_Data supplied:_
+ + + + + + +

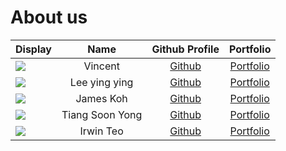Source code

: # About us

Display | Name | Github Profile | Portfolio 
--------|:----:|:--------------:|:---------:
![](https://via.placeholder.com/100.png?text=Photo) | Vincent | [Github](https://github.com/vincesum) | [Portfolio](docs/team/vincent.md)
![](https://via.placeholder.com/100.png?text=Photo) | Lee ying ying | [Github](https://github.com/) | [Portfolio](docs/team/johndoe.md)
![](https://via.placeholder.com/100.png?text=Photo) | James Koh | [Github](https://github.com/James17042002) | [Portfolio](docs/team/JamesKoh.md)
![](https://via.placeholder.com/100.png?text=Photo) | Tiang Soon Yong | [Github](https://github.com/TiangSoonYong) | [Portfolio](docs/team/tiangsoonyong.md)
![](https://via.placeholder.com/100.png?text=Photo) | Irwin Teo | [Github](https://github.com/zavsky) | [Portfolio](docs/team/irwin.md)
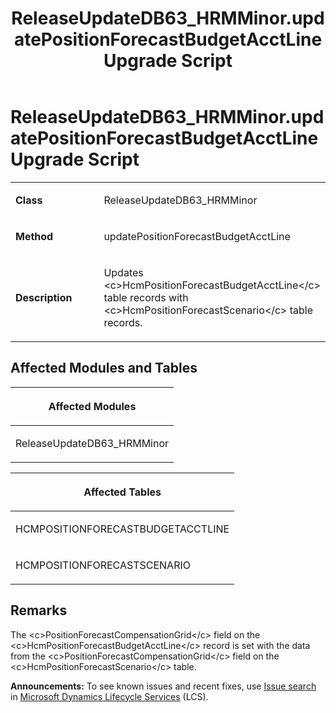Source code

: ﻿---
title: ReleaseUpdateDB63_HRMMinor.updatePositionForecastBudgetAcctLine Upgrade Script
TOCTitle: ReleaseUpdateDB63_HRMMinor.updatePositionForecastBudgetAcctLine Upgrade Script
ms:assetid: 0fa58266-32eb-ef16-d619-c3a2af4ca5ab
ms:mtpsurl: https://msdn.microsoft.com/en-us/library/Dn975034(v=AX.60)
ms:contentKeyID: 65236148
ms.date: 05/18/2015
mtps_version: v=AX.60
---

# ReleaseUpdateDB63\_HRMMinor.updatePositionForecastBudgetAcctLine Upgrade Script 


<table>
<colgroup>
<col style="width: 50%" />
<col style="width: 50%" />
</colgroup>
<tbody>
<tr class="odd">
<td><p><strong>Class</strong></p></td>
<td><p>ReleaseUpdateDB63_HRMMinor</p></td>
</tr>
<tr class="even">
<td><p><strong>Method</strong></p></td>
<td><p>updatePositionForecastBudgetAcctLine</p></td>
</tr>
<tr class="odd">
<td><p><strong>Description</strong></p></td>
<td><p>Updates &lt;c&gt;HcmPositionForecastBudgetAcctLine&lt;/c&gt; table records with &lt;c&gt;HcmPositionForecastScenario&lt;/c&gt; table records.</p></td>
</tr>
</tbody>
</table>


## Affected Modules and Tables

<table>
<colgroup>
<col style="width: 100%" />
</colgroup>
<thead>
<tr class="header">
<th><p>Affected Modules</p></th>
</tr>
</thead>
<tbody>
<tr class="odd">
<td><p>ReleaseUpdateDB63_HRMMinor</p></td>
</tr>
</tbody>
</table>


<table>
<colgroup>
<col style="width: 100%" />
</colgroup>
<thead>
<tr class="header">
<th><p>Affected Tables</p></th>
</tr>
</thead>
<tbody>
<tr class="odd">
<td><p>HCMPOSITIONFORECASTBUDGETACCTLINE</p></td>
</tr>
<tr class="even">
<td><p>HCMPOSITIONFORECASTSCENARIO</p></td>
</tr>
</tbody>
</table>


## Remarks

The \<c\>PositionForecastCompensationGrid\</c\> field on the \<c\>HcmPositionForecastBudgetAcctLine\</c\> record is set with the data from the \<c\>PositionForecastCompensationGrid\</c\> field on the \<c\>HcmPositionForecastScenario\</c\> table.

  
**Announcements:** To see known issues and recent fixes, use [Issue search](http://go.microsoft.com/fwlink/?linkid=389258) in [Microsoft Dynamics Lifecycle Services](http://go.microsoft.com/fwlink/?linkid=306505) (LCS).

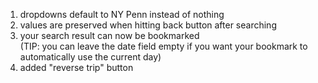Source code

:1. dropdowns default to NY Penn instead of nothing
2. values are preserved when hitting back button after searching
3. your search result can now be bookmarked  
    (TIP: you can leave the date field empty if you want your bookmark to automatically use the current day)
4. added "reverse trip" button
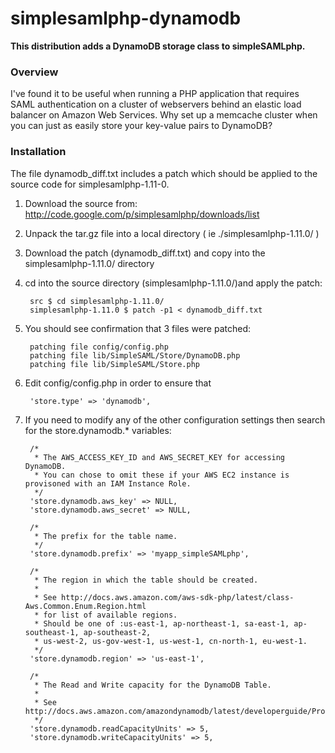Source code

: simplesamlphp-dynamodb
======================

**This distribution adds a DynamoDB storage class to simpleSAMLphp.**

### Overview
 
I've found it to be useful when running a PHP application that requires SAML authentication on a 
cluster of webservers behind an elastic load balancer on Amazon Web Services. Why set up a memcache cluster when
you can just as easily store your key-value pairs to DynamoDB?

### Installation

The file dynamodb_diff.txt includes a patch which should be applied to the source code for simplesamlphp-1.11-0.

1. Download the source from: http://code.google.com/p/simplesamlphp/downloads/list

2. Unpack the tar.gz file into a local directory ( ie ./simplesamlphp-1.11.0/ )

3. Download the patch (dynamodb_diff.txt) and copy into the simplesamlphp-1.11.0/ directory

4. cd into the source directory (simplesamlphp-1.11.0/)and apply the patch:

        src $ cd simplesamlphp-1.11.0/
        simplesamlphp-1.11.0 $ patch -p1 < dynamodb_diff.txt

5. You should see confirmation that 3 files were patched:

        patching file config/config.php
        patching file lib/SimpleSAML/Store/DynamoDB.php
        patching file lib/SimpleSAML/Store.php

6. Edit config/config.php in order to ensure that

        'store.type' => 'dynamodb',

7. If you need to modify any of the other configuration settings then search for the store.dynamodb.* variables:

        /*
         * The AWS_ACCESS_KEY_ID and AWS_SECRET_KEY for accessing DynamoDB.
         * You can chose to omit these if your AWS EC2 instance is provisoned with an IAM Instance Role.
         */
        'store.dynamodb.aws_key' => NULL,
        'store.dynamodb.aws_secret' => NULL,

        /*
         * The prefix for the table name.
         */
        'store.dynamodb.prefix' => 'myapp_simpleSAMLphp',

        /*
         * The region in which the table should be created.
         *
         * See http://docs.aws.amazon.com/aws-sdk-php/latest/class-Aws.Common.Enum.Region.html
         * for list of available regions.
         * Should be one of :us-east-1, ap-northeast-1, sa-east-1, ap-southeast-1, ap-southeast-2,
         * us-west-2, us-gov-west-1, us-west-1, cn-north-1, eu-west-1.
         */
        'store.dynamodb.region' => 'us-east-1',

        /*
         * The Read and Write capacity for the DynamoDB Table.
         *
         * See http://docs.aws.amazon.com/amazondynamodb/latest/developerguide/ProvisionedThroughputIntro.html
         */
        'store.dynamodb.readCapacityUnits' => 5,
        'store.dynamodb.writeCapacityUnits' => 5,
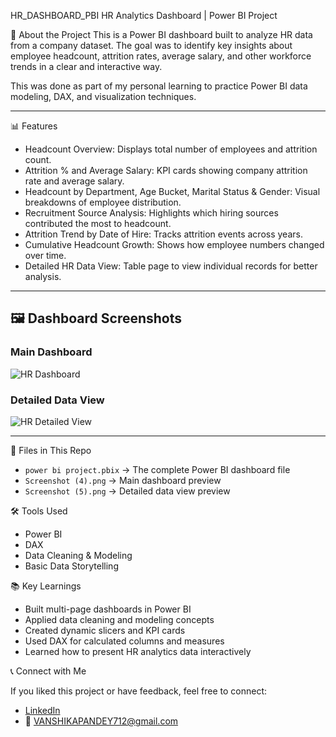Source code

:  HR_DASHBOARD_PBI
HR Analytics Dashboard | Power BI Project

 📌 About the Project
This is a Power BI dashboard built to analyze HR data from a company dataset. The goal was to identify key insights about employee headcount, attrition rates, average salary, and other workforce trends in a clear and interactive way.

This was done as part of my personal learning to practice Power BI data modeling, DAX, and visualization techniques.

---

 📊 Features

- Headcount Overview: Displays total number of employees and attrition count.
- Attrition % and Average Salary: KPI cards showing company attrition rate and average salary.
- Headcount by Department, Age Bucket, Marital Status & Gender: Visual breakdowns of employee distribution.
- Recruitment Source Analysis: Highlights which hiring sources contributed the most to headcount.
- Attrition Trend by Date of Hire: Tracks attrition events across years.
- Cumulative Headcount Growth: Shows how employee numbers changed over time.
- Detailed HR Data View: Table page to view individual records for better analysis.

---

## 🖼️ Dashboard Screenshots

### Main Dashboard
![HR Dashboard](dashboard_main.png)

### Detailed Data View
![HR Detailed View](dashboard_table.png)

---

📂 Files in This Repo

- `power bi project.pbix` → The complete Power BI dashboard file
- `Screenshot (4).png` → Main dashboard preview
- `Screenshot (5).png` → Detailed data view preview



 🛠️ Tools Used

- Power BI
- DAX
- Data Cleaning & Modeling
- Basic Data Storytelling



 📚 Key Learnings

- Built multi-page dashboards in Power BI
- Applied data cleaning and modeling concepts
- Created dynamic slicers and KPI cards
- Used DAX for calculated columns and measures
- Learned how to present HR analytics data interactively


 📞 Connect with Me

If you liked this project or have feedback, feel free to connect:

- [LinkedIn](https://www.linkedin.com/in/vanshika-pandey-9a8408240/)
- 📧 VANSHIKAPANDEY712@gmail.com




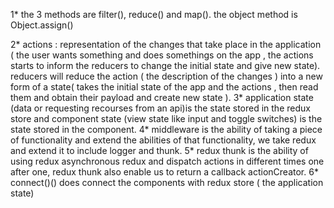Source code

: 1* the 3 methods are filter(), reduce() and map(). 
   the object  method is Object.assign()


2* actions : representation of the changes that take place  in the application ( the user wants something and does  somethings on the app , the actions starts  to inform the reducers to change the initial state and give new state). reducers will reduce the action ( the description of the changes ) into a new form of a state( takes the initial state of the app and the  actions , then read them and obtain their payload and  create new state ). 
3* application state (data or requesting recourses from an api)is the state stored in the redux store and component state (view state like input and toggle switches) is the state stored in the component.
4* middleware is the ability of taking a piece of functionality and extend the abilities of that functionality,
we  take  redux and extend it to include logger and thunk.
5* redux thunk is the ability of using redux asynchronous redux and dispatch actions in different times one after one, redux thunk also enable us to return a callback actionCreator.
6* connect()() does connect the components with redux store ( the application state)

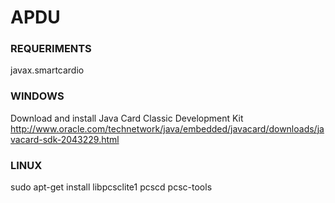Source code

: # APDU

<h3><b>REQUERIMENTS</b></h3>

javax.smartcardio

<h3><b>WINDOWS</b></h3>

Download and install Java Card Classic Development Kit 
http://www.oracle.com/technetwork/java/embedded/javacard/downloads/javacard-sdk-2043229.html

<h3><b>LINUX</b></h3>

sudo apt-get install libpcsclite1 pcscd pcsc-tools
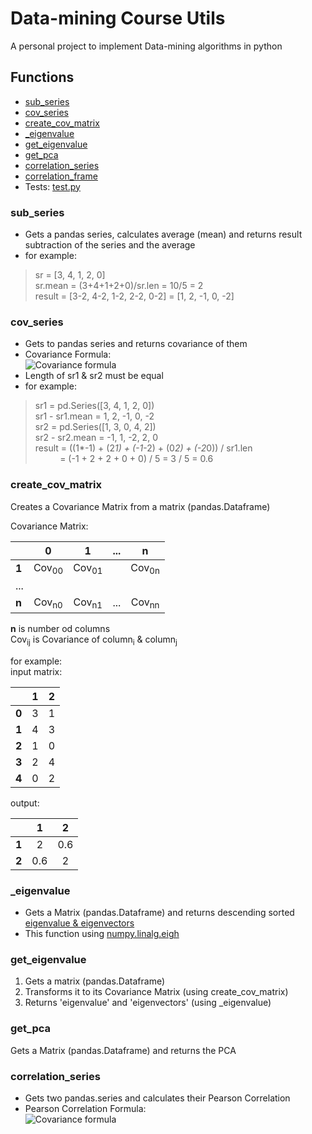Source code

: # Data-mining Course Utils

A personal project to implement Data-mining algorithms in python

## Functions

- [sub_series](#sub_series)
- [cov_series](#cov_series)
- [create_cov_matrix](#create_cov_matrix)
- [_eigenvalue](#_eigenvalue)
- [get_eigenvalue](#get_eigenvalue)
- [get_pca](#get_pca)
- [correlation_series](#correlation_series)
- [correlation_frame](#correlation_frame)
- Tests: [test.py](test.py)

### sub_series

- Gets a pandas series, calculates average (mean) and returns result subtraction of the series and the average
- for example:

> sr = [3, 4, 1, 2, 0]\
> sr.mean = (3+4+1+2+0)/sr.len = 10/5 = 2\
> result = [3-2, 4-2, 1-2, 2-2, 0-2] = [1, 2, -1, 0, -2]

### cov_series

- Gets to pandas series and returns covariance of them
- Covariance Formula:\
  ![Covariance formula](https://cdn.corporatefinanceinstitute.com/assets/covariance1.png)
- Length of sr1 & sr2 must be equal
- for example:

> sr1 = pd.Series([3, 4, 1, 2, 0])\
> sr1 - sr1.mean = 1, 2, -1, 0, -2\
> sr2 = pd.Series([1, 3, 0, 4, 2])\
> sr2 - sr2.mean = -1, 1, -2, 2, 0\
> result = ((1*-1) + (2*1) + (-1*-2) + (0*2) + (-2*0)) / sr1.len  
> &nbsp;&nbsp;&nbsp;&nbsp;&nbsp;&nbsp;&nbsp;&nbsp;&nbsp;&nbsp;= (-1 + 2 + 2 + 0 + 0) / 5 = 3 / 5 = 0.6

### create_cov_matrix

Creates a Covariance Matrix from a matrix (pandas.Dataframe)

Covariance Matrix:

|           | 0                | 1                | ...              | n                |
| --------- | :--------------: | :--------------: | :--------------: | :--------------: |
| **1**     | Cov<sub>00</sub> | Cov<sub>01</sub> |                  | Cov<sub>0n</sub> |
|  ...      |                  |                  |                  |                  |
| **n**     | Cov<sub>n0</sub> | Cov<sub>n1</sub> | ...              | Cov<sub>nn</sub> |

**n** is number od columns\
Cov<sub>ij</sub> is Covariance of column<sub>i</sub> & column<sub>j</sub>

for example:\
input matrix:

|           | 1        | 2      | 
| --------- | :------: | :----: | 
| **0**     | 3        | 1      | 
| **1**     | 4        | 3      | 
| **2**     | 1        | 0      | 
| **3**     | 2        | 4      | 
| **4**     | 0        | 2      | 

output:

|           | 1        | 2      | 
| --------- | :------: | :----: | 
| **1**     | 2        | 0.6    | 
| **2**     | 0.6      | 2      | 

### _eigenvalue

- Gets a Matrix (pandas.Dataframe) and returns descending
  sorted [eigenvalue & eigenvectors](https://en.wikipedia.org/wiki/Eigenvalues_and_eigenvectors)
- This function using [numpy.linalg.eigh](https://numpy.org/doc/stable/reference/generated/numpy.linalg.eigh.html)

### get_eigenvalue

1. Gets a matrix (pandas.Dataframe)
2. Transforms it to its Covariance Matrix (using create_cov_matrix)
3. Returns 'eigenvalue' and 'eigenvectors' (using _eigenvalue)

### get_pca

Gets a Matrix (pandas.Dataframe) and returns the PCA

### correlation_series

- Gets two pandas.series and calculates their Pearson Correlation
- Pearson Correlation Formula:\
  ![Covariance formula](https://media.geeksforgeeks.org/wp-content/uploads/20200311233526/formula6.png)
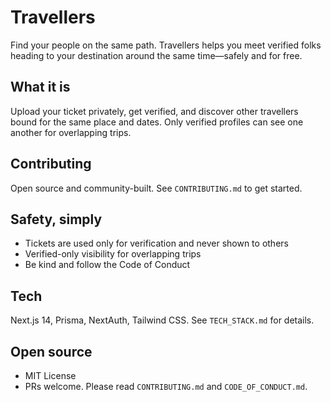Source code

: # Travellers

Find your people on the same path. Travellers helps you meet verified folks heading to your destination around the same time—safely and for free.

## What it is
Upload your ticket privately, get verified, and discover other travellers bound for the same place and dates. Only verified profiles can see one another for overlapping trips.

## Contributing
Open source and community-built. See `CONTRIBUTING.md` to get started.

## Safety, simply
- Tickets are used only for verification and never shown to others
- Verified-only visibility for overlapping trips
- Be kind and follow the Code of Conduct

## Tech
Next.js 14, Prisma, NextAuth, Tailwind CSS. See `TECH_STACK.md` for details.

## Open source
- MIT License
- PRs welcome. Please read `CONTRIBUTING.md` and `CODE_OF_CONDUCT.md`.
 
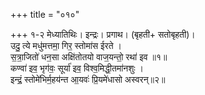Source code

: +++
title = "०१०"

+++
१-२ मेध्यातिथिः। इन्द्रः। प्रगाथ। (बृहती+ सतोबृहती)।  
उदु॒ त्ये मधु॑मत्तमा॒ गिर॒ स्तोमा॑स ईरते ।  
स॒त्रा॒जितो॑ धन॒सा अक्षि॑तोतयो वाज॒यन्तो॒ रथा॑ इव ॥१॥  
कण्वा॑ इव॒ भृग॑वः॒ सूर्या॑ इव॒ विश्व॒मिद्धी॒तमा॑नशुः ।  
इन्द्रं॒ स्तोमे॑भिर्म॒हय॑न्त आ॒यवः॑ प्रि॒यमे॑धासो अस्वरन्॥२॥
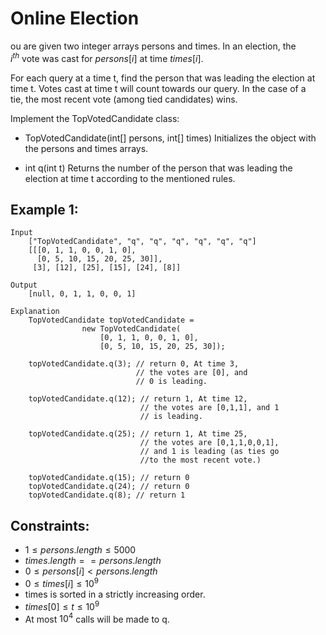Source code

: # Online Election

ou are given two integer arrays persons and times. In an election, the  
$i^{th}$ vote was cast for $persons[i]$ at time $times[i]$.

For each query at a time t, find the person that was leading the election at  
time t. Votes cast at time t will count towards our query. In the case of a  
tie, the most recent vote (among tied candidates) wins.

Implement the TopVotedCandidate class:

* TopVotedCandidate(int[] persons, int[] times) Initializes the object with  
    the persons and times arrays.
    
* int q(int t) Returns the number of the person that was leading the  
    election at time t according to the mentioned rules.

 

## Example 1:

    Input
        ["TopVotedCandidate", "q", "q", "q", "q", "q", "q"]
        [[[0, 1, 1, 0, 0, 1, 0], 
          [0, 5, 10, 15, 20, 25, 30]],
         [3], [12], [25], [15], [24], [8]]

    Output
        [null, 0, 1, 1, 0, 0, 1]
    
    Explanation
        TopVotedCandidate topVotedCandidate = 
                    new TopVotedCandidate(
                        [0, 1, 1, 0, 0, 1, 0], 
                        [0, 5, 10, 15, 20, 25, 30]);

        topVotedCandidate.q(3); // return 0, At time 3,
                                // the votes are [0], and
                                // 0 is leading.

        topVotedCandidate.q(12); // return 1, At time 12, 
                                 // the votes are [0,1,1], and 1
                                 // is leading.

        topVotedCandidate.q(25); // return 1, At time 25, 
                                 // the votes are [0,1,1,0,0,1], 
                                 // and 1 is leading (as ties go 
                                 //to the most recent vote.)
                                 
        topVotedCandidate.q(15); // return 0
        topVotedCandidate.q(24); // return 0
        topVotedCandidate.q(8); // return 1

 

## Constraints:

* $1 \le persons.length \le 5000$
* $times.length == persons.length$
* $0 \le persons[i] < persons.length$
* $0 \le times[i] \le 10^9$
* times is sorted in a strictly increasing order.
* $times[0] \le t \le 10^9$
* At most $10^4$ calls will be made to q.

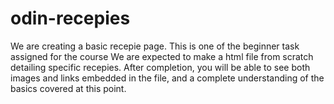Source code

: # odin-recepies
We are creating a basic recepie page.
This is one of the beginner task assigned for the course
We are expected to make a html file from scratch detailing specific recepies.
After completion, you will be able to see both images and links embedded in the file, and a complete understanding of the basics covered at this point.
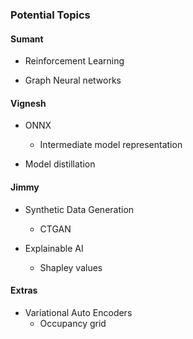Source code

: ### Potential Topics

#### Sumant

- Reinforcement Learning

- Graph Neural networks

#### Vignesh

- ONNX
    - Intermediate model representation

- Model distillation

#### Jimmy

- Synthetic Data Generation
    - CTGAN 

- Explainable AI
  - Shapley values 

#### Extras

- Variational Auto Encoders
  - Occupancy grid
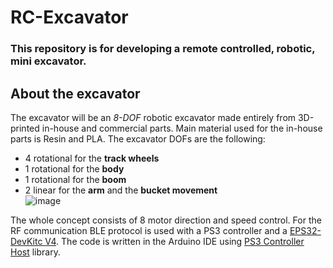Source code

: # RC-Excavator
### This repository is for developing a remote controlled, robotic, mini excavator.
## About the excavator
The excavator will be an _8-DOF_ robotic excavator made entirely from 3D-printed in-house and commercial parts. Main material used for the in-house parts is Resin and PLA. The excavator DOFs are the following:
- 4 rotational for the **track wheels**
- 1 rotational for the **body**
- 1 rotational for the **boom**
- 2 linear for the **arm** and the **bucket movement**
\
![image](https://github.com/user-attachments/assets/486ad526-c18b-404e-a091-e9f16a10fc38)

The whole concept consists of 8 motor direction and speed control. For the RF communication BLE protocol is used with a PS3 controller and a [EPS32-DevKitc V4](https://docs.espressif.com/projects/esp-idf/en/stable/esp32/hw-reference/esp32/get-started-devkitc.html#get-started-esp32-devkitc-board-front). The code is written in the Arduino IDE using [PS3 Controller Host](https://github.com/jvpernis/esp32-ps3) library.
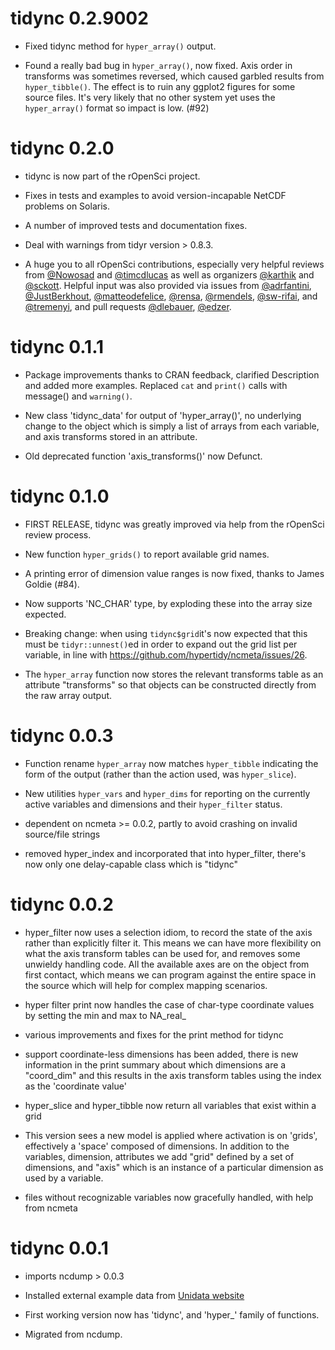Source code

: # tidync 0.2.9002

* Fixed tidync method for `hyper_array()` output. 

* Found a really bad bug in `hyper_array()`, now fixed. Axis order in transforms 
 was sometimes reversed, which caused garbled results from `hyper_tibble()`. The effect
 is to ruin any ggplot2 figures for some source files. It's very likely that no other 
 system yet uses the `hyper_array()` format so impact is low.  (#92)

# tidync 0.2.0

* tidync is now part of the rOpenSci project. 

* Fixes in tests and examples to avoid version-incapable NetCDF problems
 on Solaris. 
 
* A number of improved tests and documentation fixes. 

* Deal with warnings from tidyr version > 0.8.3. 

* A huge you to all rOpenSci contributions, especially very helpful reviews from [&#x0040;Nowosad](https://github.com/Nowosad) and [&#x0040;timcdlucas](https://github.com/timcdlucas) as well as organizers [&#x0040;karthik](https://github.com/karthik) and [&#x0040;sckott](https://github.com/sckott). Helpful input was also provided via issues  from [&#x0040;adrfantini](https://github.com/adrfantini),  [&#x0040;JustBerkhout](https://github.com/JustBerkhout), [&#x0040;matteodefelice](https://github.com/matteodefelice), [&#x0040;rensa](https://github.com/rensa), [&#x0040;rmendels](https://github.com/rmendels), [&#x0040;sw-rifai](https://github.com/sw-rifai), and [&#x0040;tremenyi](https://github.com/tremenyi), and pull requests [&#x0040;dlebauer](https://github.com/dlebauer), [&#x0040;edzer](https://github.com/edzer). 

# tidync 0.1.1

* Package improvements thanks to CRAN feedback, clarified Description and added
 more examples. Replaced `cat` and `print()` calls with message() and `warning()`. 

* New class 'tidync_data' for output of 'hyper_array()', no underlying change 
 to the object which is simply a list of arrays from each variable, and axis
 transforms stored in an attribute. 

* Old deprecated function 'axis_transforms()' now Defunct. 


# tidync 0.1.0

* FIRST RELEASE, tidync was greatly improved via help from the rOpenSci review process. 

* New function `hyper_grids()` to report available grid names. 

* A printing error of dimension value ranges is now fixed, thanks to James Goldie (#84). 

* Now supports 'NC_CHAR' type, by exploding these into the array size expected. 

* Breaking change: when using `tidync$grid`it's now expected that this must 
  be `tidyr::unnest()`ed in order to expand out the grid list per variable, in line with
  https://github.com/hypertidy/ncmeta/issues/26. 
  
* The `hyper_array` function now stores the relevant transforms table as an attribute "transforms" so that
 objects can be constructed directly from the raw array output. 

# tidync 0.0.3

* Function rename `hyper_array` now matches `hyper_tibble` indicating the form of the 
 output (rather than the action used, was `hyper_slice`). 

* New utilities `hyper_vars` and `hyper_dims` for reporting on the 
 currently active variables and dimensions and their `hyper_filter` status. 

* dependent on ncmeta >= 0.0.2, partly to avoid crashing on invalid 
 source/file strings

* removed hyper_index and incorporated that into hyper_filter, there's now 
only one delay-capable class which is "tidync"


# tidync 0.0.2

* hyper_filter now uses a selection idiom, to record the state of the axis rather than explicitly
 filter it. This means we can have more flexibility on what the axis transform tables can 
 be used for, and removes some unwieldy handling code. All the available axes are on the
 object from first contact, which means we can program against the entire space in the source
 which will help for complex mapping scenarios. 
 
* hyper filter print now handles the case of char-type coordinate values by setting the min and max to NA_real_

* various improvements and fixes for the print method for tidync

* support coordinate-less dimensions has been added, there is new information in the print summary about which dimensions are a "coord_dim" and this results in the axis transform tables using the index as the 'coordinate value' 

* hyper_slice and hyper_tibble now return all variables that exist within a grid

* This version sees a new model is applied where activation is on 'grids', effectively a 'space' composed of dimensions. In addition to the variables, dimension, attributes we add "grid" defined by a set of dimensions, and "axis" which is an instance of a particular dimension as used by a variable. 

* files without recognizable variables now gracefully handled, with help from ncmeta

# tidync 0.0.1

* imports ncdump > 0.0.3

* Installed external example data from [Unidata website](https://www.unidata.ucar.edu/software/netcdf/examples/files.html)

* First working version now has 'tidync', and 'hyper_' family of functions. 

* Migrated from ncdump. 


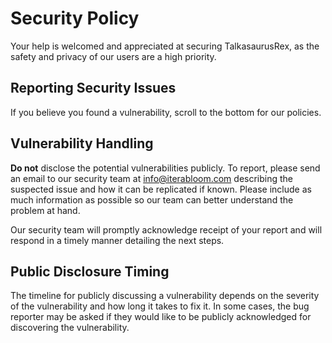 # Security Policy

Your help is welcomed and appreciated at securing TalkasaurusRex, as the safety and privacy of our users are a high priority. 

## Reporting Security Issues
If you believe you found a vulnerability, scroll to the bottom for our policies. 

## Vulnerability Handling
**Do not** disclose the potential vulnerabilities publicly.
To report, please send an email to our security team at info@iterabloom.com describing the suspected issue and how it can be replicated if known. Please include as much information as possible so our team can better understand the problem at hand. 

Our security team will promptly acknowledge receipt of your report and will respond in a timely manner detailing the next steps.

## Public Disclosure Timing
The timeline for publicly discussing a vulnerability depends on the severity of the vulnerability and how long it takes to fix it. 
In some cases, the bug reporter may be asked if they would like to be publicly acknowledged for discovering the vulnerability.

+ + + + + + +

_What the task requires:_ Check each line of the records for the word "distribution", then state how many lines have it, as a number only.

_The answer:_ 2